### Problem to solve:
Below are entries; write every one of them out again exactly.

[Collected data]

§ §

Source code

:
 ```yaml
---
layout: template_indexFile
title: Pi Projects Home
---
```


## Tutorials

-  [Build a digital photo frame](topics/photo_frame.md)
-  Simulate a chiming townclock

§ §

### Solution to this exercise:
Source code

:
 ```yaml
---
layout: template_indexFile
title: Pi Projects Home
---
```


## Tutorials

-  [Build a digital photo frame](topics/photo_frame.md)
-  Simulate a chiming townclock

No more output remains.